In a report published by the French newspaper "Le Monde", writer Elizabeth Berteau said that Matthew Cobb, professor of zoology at the University of Manchester, highlighted in his latest book 500 years of studies on the brain in an interesting way. reader's attention.
Humans have long considered the heart the seat of thought and emotions (Shutterstock)
Talk about the heart
Matthew Cope begins his book by talking about the heart, noting that humans have long considered this organ the seat of thought and emotions.
The author noted that these scientific concepts have left traces in the common language, where we are used to saying phrases such as "I memorize" and "break hearts".
According to Aristotle, the heart produced a soul carried by blood, suggesting the ventricular theory in psychology.
During the 17th century, Rene Descartes, after many brain anatomy, stated that the body of animals acts as a machine and in which the brain plays an essential role, but that humans differ from them in possessing a soul and language.
Animal and machine theory was followed by other analogies, such as the brain clock, the telegraph, the computer, and many more stimulating discoveries, but it shows “above all, the plasticity of our brains,” as the writer puts it.
Cobb spoke about unknown brain activity in 15 chapters under the short but explicit headings of "heart", "forces", "electricity", "function", "development", "inhibition", "neurons", "consciousness" and "the future".
Henri Bergson concluded that thought does not reside in the brain (Shutterstock)
The more research progressed, the more surprised we were
Matthew Cobb asserts that scientists do not yet fully understand how the 90 billion neurons, 100 million synapses, billions of glia, etc., function in the brain.
In 1883, Henri Bergson said that "if thought is located, we can dissect it and obtain it with the point of a scalpel" before concluding that "thought does not reside in the brain".
Today, scientists have been able to describe only 70% of the neural network, which is the complete blueprint for the connections "10,000 neurons in the larva brain," and this, according to the author, "gives an idea of how much more needs to be done before understanding the human brain."
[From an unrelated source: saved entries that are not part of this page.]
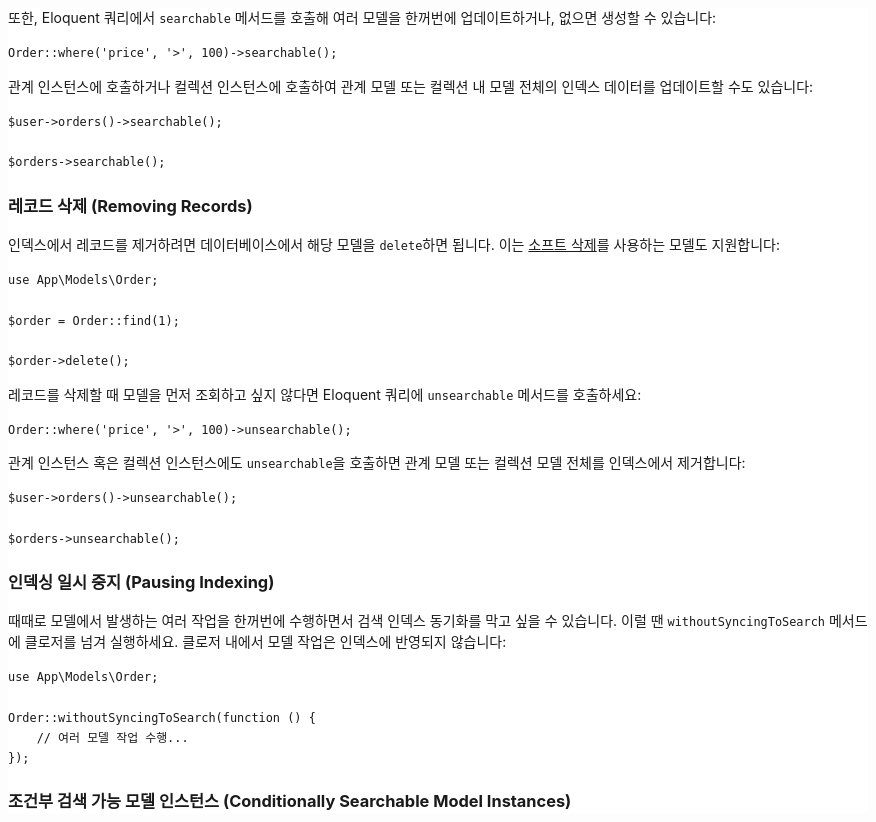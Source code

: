 또한, Eloquent 쿼리에서 `searchable` 메서드를 호출해 여러 모델을 한꺼번에 업데이트하거나, 없으면 생성할 수 있습니다:

```
Order::where('price', '>', 100)->searchable();
```

관계 인스턴스에 호출하거나 컬렉션 인스턴스에 호출하여 관계 모델 또는 컬렉션 내 모델 전체의 인덱스 데이터를 업데이트할 수도 있습니다:

```
$user->orders()->searchable();

$orders->searchable();
```

<a name="removing-records"></a>
### 레코드 삭제 (Removing Records)

인덱스에서 레코드를 제거하려면 데이터베이스에서 해당 모델을 `delete`하면 됩니다. 이는 [소프트 삭제](/docs/{{version}}/eloquent#soft-deleting)를 사용하는 모델도 지원합니다:

```
use App\Models\Order;

$order = Order::find(1);

$order->delete();
```

레코드를 삭제할 때 모델을 먼저 조회하고 싶지 않다면 Eloquent 쿼리에 `unsearchable` 메서드를 호출하세요:

```
Order::where('price', '>', 100)->unsearchable();
```

관계 인스턴스 혹은 컬렉션 인스턴스에도 `unsearchable`을 호출하면 관계 모델 또는 컬렉션 모델 전체를 인덱스에서 제거합니다:

```
$user->orders()->unsearchable();

$orders->unsearchable();
```

<a name="pausing-indexing"></a>
### 인덱싱 일시 중지 (Pausing Indexing)

때때로 모델에서 발생하는 여러 작업을 한꺼번에 수행하면서 검색 인덱스 동기화를 막고 싶을 수 있습니다. 이럴 땐 `withoutSyncingToSearch` 메서드에 클로저를 넘겨 실행하세요. 클로저 내에서 모델 작업은 인덱스에 반영되지 않습니다:

```
use App\Models\Order;

Order::withoutSyncingToSearch(function () {
    // 여러 모델 작업 수행...
});
```

<a name="conditionally-searchable-model-instances"></a>
### 조건부 검색 가능 모델 인스턴스 (Conditionally Searchable Model Instances)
Using recent clinical descriptions, Matthew Cobb explained that the more research progressed, the more we were amazed at how flexible the brain was, which is why he rejects the idea that the brain is organized into independent units like hardware components.
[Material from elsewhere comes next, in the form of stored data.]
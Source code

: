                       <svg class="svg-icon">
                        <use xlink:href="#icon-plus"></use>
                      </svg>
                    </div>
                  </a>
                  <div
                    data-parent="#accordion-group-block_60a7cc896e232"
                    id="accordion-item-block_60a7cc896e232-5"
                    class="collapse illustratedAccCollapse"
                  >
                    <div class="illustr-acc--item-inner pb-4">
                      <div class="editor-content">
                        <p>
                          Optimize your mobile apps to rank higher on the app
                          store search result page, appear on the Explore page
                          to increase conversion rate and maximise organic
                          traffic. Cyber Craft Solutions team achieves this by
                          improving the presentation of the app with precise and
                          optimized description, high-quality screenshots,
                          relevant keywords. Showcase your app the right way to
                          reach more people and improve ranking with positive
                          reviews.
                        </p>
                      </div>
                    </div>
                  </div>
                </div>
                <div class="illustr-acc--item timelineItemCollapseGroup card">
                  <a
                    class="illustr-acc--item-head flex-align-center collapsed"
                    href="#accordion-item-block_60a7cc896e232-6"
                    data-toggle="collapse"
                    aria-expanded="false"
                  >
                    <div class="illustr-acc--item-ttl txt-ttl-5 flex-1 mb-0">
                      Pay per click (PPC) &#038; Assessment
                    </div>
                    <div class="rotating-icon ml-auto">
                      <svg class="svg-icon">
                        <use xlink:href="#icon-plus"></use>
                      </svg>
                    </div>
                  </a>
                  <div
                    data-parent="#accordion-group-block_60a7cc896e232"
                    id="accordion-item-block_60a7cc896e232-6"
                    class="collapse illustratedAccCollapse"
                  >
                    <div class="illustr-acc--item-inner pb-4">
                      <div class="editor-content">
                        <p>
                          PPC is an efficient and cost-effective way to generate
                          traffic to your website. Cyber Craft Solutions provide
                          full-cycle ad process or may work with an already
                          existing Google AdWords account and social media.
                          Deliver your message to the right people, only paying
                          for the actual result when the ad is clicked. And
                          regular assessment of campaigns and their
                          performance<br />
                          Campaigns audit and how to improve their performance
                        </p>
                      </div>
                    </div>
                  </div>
Neurons and neural networks are interconnected and can influence neighboring regions by altering their electrical activity and gene expression.
Thus, functions can be deactivated or activated by a complex of synapses and neuromodulators.
The phenomena of plasticity make it difficult to pinpoint the exact location of any brain function.
There is still no consensus on how the brain produces consciousness (Shutterstock)
The writer reported that hundreds of books have dealt with the subject of the biological basis of consciousness, with 16,000 scientific articles containing the phrase "consciousness" in their title, but there is still no consensus on how the brain produces consciousness.
Despite the very important technological innovations - in the words of Cope - the two big questions that are still under discussion and research relate to local or distributed activity, and the importance of the physical connections to consciousness.